There are a lot of odd aspects to the governor’s case. It’s odd that one side, known as “the State of Wisconsin,” can bargain collectively, but the other side, composed of a subset of citizens of the same state, cannot. When the State of Wisconsin seeks a supplier for, say, asphalt for highways, it bargains as a collective, does it not? It collectively represents the interest of the people of Wisconsin.
And of course, most likely it bargains all the time as a collective with a different collective, a corporation. For example, the government of the state of Wisconsin bargains with Sodhexo corp. for food services at the State House. Sodhexo is a collective: a legal person created to represent the interests of the shareholders. That’s collective bargaining: two collective entities representing two different interests. The Coca-Cola corporation is not a person: you can’t shake its hand or look it in the eye. It’s a collective, like Sodhexo or the NFL or Apple. These collectives, corporations all, are the very core of modern capitalism.
Clearly, “collective bargaining” per se is not the issue here, in that the State is a collective: it bargains all the time in the interests of the people of Wisconsin, whom it represents. And the Governor’s measure specifically exempts firefighters and police unions. They can still bargain collectively, but schoolteachers, sewer and maintenance workers, garbage collectors, park employees–they can’t. It’s not about “collective bargaining,” which clearly is at the very heart of the capitalist enterprise. It’s about granting the right selectively.
And how is that Constitutional?
yes – but it;’s really about breaking public unions and delegitimizing the idea that workers have any rights as a group – yet walker uses the language of class warfare. lying cheating thieves…
I just wanted to follow up on your comment for posterity’s sake.
Both of Wisconsin’s largest public employee unions announced that they would agree to the budget’s financial concessions; Walker has refused to negotiate…and essentially proved that you were correct:
Same link as above:
I work for UW-Madison and I’m increasingly worried about the (nation-wide) idealogical ossification of our “liberals” and “conservatives” and these tit-for-tat election cycles.

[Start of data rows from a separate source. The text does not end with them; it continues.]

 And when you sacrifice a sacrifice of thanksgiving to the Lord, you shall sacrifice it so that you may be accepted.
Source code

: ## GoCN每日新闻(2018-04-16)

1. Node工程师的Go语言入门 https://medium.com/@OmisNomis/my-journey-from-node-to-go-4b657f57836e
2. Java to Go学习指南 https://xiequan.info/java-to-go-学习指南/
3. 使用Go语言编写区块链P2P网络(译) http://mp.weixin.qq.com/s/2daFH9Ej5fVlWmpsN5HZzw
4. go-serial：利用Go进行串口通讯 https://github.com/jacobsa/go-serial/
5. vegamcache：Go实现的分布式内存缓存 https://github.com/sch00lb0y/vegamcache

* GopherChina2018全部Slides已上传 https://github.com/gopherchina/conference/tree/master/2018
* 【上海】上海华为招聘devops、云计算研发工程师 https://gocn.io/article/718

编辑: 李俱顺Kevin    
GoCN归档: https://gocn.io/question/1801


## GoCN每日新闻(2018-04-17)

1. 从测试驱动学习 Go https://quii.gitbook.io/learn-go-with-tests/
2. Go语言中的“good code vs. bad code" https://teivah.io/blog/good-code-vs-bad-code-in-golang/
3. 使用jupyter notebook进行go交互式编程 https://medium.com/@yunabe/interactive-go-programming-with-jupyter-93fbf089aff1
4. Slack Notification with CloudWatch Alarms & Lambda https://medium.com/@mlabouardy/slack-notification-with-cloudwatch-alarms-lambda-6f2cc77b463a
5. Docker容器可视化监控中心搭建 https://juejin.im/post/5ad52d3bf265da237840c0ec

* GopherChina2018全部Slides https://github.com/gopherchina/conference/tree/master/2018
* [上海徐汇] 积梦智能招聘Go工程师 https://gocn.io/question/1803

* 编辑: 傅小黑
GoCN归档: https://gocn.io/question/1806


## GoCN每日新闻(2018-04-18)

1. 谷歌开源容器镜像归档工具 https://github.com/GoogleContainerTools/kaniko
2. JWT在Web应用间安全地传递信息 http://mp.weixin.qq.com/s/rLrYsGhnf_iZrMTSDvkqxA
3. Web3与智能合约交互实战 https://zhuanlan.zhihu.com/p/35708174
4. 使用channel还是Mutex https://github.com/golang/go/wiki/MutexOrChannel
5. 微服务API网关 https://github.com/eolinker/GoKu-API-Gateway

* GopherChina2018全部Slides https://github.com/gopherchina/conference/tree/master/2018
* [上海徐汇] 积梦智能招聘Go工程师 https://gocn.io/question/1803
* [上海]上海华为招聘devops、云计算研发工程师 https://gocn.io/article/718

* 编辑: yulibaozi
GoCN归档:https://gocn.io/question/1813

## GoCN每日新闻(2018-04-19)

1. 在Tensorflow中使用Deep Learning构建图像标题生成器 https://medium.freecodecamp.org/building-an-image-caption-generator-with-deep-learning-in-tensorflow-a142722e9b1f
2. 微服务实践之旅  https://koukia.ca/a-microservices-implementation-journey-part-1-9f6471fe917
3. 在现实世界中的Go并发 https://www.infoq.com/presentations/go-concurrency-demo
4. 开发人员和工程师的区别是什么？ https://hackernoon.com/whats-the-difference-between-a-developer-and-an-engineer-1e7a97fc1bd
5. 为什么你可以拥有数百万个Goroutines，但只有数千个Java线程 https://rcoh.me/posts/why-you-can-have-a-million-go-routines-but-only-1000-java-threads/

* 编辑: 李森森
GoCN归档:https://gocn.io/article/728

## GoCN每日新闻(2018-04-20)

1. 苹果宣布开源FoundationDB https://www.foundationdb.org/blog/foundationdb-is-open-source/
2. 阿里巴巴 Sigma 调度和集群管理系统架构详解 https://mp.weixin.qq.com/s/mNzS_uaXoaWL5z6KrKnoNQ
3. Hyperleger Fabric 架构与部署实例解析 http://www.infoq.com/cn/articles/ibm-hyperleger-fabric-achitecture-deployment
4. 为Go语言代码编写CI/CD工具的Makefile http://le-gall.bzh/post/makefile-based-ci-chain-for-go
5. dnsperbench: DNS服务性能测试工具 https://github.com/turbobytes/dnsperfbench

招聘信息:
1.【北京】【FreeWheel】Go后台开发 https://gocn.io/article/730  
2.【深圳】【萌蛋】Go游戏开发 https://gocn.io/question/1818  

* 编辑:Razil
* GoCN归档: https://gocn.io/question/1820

Does electing a dysfunctional government indicate that voters are no longer fit to govern themselves?
As a native Wisconsinite, former WEAC member, and someone with family connections to the state’s public employee unions, I appreciate this post.

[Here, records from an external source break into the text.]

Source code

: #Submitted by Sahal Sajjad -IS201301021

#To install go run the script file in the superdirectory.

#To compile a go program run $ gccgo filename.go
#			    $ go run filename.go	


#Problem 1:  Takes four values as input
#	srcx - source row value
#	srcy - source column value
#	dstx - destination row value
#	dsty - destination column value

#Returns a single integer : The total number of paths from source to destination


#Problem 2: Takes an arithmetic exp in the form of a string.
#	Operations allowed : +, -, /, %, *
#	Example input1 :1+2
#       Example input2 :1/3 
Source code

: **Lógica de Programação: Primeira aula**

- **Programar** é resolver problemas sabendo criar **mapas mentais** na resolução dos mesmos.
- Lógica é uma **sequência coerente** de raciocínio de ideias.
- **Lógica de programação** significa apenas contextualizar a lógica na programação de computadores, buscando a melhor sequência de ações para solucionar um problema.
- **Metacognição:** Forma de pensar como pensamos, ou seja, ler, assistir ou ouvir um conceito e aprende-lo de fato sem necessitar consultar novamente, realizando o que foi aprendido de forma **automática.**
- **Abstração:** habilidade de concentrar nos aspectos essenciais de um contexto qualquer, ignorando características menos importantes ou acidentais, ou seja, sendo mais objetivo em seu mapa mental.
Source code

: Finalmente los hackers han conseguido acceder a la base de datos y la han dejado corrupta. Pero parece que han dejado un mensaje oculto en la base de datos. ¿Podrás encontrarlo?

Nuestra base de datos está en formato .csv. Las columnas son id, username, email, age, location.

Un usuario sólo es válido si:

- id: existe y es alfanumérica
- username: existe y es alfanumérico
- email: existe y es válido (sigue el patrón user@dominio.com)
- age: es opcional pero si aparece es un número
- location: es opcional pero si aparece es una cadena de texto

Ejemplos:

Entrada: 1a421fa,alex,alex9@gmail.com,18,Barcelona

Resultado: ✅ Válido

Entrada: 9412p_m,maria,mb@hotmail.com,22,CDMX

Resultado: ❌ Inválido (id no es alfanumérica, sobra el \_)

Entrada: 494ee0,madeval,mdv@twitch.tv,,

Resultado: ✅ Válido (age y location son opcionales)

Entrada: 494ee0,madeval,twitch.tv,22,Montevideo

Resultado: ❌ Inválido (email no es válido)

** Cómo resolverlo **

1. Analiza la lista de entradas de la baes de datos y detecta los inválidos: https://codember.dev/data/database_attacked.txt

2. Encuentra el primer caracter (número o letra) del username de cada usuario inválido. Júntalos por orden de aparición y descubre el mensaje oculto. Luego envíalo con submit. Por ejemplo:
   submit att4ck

I also wonder if there isn’t another important economic collective in America: professionals. The knock on unions seems to be that its members’ salary and benefits are artificially high. A former high school classmate recently posted on Facebook:
“I’m assuming if you are backing the need for collective bargaining, it is because you know that you could not get that compensation based on your own merit &/or ability.”
Professionals don’t collectively bargain in a formal sense, but they do have “standards”. These standards, typically a specific type of college degree, limit the labor pool for the profession creating a kind of collective that keeps compensation high. It’s a loose collective, but arguably much more effective than a union. For example, what’s more common, a non-union plumber or non-professional engineer? Professionals also exercise this substantial leverage with a very low profile, we don’t “see” it in the same way we see unions. In fact, “professional” instead simply has become synonymous with “meritorious”. We see earning a professional degree as the only way to acquire the knowledge to do the job, but there’s really no reason to be believe this. A clever, hardworking high school graduate could probably learn most professions by some kind of independent study combined with apprenticeship – probably in a lot less than 4-5 years. Of course, if we allowed this, professionals’ salaries would drop, presumably to less “artificial” levels.
I wonder when and why the nation’s teachers and public employees became the Great Satan? At what point did earning $57,500 (the median salary including benefits for a secondary teacher) become the definition of “grossly overpaid” and “artificially high.” What marked the minute when sticking it to VA nurses and the janitors at the Kansas City IRS office by freezing their salaries become the linchpin of deficit reduction?